None of the supporters of the Tennessee measure could cite a single instance of transgender girls or boys having caused problems. A review by The Associated Press found only a few instances in which it has been an issue among the hundreds of thousands of American teenagers who play high school sports.
Megan Rapinoe of the National Women’s Soccer League writes in today’s Washington Post:
Already this year, lawmakers in more than 25 states have introduced legislation to ban transgender young people from sports. … These bills are attempting to solve a problem that doesn’t exist. Transgender kids want the opportunity to play sports for the same reasons other kids do: to be a part of a team where they feel like they belong. Proponents of these bills argue that they are protecting women. As a woman who has played sports my whole life, I know that the threats to women’s and girls’ sports are lack of funding, resources and media coverage; sexual harassment; and unequal pay.
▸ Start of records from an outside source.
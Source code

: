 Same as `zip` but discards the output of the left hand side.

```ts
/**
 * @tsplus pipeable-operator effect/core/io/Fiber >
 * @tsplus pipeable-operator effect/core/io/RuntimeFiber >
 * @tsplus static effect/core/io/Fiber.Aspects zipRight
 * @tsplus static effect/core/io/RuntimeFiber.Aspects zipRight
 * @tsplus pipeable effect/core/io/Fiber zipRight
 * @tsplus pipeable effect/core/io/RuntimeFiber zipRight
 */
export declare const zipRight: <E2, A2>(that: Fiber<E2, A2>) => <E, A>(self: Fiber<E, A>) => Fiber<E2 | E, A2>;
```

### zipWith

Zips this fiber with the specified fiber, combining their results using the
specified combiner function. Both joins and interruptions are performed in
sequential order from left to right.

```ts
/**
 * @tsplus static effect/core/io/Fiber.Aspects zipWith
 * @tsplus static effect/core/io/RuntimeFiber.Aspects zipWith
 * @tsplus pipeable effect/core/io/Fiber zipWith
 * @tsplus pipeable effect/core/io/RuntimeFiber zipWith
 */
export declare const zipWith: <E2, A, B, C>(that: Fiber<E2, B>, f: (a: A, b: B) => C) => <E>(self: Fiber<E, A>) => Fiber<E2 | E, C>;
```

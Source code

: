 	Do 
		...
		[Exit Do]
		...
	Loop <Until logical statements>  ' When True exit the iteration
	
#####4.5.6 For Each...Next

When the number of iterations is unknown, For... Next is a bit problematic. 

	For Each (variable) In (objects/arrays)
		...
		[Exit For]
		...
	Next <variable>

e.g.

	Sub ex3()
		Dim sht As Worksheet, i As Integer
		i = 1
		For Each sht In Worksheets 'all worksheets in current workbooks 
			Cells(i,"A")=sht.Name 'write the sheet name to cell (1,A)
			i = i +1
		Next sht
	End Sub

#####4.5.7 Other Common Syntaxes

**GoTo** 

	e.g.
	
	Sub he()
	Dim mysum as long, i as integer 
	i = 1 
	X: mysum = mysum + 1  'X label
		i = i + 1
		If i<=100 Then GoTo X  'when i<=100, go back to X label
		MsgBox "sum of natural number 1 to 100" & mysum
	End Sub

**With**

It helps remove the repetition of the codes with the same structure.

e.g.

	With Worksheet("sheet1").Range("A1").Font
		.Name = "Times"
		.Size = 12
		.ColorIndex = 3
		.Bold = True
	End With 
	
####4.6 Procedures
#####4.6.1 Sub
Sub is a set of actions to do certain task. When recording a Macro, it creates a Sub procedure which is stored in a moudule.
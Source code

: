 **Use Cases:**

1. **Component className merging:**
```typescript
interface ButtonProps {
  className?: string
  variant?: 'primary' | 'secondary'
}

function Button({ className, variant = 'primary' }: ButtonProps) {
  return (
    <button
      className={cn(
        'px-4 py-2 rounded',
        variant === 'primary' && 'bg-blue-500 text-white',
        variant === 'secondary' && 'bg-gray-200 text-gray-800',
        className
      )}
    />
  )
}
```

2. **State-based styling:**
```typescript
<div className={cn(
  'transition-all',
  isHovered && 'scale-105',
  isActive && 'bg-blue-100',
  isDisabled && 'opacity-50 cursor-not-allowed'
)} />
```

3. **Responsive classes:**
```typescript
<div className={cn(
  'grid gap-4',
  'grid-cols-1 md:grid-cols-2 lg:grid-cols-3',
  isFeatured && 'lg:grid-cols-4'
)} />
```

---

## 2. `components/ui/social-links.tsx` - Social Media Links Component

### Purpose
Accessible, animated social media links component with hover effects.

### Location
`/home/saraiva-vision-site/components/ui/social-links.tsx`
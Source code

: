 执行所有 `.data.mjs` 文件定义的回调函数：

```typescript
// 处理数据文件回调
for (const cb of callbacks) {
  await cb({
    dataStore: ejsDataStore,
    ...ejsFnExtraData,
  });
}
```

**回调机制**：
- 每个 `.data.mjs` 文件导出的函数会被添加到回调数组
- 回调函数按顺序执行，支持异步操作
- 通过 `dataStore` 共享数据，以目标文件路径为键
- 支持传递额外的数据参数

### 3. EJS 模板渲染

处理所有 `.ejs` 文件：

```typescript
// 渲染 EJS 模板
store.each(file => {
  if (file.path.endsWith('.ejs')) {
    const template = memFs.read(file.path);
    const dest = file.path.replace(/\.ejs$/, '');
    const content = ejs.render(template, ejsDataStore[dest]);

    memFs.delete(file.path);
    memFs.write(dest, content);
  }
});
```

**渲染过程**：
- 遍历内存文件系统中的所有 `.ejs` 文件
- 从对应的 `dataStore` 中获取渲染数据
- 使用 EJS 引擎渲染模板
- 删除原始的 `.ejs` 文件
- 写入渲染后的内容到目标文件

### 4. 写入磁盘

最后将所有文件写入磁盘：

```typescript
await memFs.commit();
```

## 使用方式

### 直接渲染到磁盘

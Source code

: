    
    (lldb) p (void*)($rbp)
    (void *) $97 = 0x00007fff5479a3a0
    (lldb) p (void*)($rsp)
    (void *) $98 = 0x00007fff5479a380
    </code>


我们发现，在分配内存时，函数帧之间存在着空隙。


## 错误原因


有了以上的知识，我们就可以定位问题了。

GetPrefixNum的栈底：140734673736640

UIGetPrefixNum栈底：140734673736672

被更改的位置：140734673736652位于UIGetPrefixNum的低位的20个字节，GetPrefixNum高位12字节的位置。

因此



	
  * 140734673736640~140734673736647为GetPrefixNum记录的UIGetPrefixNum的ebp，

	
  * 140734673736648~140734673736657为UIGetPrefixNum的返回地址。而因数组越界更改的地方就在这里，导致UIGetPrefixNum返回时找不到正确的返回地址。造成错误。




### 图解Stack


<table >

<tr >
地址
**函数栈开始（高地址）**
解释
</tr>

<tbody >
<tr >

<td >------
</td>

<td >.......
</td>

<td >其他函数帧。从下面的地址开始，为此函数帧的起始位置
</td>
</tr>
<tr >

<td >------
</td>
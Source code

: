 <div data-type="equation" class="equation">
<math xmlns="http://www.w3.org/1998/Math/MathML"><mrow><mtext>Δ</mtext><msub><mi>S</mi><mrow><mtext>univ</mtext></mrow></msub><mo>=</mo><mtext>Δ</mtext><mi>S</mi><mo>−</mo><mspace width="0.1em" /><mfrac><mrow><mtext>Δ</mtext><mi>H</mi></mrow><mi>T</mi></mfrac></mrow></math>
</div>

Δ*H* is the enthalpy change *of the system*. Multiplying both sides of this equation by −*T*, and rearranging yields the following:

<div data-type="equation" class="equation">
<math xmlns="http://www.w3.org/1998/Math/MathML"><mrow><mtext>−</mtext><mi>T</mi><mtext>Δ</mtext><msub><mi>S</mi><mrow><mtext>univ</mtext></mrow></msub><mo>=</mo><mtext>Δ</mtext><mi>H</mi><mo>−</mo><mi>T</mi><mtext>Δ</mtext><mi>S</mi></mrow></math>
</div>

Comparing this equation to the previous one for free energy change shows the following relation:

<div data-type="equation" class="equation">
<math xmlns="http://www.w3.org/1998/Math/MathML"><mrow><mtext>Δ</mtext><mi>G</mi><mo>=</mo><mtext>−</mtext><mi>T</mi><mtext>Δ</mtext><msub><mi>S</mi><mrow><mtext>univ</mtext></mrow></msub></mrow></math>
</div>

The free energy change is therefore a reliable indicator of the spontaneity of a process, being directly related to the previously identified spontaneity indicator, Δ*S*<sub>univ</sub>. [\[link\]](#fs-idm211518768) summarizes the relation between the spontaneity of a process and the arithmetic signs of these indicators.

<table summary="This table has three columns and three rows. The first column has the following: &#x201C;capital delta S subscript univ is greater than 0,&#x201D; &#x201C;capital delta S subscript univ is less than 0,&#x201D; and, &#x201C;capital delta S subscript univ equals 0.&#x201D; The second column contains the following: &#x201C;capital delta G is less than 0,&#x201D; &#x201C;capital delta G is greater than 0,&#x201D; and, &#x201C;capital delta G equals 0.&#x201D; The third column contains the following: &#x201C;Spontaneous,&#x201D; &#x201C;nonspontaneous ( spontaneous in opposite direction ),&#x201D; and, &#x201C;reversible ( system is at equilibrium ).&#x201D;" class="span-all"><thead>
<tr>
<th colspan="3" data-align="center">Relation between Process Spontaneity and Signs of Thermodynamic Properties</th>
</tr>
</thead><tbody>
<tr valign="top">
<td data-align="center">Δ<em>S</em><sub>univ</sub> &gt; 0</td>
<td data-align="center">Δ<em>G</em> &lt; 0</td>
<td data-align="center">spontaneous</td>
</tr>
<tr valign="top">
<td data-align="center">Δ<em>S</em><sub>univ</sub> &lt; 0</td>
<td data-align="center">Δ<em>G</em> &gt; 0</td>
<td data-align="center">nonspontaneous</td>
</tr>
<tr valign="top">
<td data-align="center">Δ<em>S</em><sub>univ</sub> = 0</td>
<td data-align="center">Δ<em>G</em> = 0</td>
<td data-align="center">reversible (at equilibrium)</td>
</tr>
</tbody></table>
Anti-discrimination exemptions. Friday, Arkansas Governor Asa Hutchinson signed a law “allowing doctors to refuse to treat someone because of religious or moral objections”.
Opponents have said types of health care that could be cut off include maintaining hormone treatments for transgender patients needing in-patient care for an infection, or grief counseling for a same-sex couple. They’ve also said it could also be used to refuse to fill prescriptions for birth control, or by physicians assistants to override patient directives on end of life care.
Banning anti-racism. Jeffrey Sachs outlines the various states passing laws to limit the teaching of anti-racist ideas. A proposed New Hampshire bill has a heading “Unlawful propagation of divisive concepts”.
Similar bills are being debated in West Virginia and Oklahoma. Meanwhile in Georgia, a GOP representative has ordered every public college and university to prepare a list identifying which courses are teaching students about concepts like “privilege” and “oppression.” Faculty there say it’s already having a chilling effect.
There’s more. In Arkansas, debate has begun on a bill that would prevent public schools and universities from offering any course, class, event, or activity that “promotes division between, resentment of, or social justice for” a race, gender, political affiliation, or social class.
Banning public-health restrictions. Texas Governor Greg Abbott not only ended the state’s mask mandate, but has banned cities from having their own mandates. Austin is currently fighting in court to preserve its mandate. A bill in Idaho that forbids any government entity to require masks is working its way through the legislature. Florida’s legislature is working on a law to take away local governments’ emergency public-health powers.
So which world do you live in? The Democratic world, where you feel threatened by the spread of the virus, worry about the state of our democracy, want to rebuild our public infrastructure, and think kids who grew up in America should have a way to stay here? Or the Republican world, where too many people are voting, virus restrictions are too onerous, you feel threatened by transathletes, and you wish you could do more to express your Christian disapproval of deviant lifestyles?